____ DATA FOR ANALYSIS

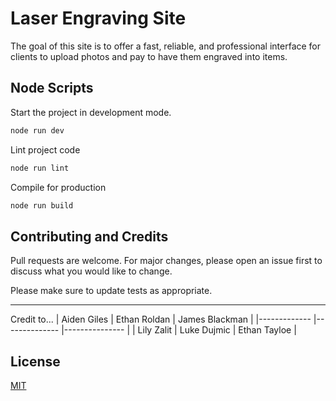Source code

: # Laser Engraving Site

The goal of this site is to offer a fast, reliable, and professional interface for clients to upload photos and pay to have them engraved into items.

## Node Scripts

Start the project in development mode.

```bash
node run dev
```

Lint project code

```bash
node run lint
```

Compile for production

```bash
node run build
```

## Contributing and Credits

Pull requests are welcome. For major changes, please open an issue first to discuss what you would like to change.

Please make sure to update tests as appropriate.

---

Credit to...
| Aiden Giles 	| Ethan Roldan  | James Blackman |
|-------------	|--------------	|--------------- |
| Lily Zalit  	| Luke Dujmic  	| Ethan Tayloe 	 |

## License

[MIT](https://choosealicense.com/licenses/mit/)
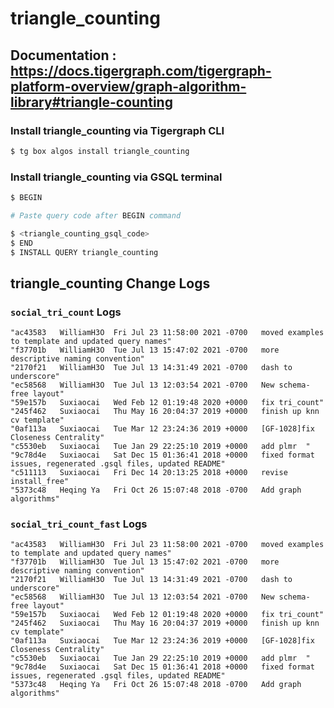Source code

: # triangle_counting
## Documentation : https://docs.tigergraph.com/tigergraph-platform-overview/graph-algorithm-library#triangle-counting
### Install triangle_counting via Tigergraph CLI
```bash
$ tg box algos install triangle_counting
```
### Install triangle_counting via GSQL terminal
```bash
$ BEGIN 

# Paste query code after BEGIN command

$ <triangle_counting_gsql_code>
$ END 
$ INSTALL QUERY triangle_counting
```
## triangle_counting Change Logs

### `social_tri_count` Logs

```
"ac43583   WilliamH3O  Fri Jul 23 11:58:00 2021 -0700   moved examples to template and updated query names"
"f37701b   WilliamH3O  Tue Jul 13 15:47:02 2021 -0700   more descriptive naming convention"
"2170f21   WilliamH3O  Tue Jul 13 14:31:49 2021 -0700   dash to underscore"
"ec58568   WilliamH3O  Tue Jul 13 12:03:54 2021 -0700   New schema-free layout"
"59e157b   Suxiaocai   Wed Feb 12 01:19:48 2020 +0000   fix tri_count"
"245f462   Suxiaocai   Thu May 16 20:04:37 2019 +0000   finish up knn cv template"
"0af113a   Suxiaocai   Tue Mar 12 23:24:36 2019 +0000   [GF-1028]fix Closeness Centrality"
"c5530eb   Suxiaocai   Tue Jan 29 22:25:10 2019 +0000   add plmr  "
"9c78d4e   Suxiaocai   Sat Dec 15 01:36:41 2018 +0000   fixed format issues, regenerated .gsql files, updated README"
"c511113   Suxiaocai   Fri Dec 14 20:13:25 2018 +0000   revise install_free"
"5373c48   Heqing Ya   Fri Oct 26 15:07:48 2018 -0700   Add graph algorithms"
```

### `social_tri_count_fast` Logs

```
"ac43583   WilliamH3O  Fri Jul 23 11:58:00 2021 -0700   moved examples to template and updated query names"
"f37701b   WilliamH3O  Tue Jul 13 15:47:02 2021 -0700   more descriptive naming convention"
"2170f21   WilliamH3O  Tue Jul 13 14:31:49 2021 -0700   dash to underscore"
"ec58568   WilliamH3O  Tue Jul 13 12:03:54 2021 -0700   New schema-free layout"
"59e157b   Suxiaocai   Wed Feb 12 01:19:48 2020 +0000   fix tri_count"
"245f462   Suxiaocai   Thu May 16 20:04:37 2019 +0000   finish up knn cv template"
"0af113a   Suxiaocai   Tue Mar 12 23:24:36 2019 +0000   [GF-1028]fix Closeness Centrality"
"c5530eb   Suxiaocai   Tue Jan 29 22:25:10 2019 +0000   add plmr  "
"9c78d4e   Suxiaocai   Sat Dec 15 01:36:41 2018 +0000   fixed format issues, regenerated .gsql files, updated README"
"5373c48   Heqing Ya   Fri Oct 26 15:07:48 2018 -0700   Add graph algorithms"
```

________

**WHAT TO DO:**
Among the lines above, which ones hold the string "Ethan"? Show them.

**TASK RESULT:**
| Aiden Giles 	| Ethan Roldan  | James Blackman |
| Lily Zalit  	| Luke Dujmic  	| Ethan Tayloe 	 |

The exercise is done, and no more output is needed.